The Self-Improving AI Loop That Went from 7/15 to 15/15 for Twenty-Four Cents

The most expensive part of building AI workflows isn't the API cost — it's the iteration cycle. Writing a prompt, testing it, identifying where it fails, revising it, and testing again is time-consuming manual work that most teams just accept as part of the process. A pattern called auto research, originally articulated by Andrej Karpathy and now implemented in an open-source repository, automates that iteration loop entirely. The result is an agent that improves its own outputs until it reaches a defined quality threshold, with no human in the loop after the initial setup.
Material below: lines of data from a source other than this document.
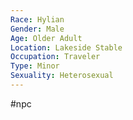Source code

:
 ```yaml
---
Race: Hylian
Gender: Male
Age: Older Adult
Location: Lakeside Stable
Occupation: Traveler
Type: Minor
Sexuality: Heterosexual
---
```

 #npc 

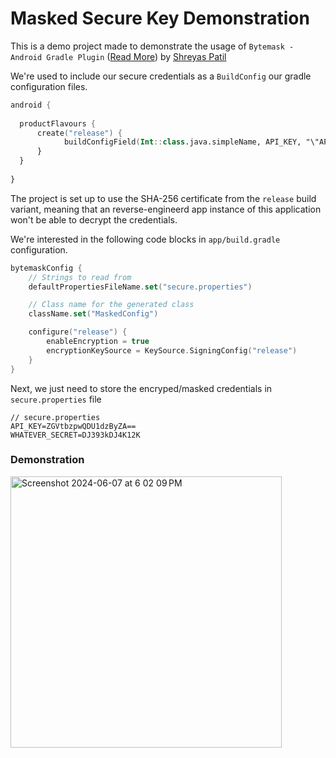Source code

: # Masked Secure Key Demonstration

This is a demo project made to demonstrate the usage of `Bytemask - Android Gradle Plugin` ([Read More](https://patilshreyas.github.io/bytemask/introduction.html)) by [Shreyas Patil](https://github.com/PatilShreyas)

We're used to include our secure credentials as a `BuildConfig` our gradle configuration files. 

```kts
android {
  
  productFlavours {
      create("release") {
            buildConfigField(Int::class.java.simpleName, API_KEY, "\"API KEY VALUE\"")
      }
  }
  
}
```

The project is set up to use the SHA-256 certificate from the `release` build variant, meaning that an reverse-engineerd app instance of this application won't be able to decrypt the credentials.

We're interested in the following code blocks in `app/build.gradle` configuration.

```kotlin
bytemaskConfig {
    // Strings to read from
    defaultPropertiesFileName.set("secure.properties")

    // Class name for the generated class
    className.set("MaskedConfig")

    configure("release") {
        enableEncryption = true
        encryptionKeySource = KeySource.SigningConfig("release")
    }
}
```

Next, we just need to store the encryped/masked credentials in `secure.properties` file

```env
// secure.properties
API_KEY=ZGVtbzpwQDU1dzByZA==
WHATEVER_SECRET=DJ393kDJ4K12K
```

### Demonstration
<img width="434" alt="Screenshot 2024-06-07 at 6 02 09 PM" src="https://github.com/NaingAungLuu/masked-secure-keys-demo/assets/45328771/ebdec5aa-63ca-4236-be5e-566d5a965b9a">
What the Loop Actually Does

Auto research works by giving an agent a task, a scoring function, and a stopping condition. The agent attempts the task, evaluates the result against the scoring function, and if the score is below the threshold, it revises its own approach and tries again. Each iteration informs the next. The loop continues autonomously until the output meets the standard or the budget is exhausted. This is not prompt chaining — the agent is genuinely analyzing why its previous attempt fell short and making targeted changes to its strategy.

The Numbers: A Concrete Benchmark

Starting from a baseline score of 7 out of 15 on a prompt optimization task, the auto research loop ran autonomously and reached 15 out of 15 — a perfect score — at a total API cost of $0.24. Shopify's internal implementation of a similar pattern produced a 53% reduction in task completion time across their tested workflows. These aren't theoretical improvements; they're measurable gains that come directly from replacing manual iteration with autonomous iteration.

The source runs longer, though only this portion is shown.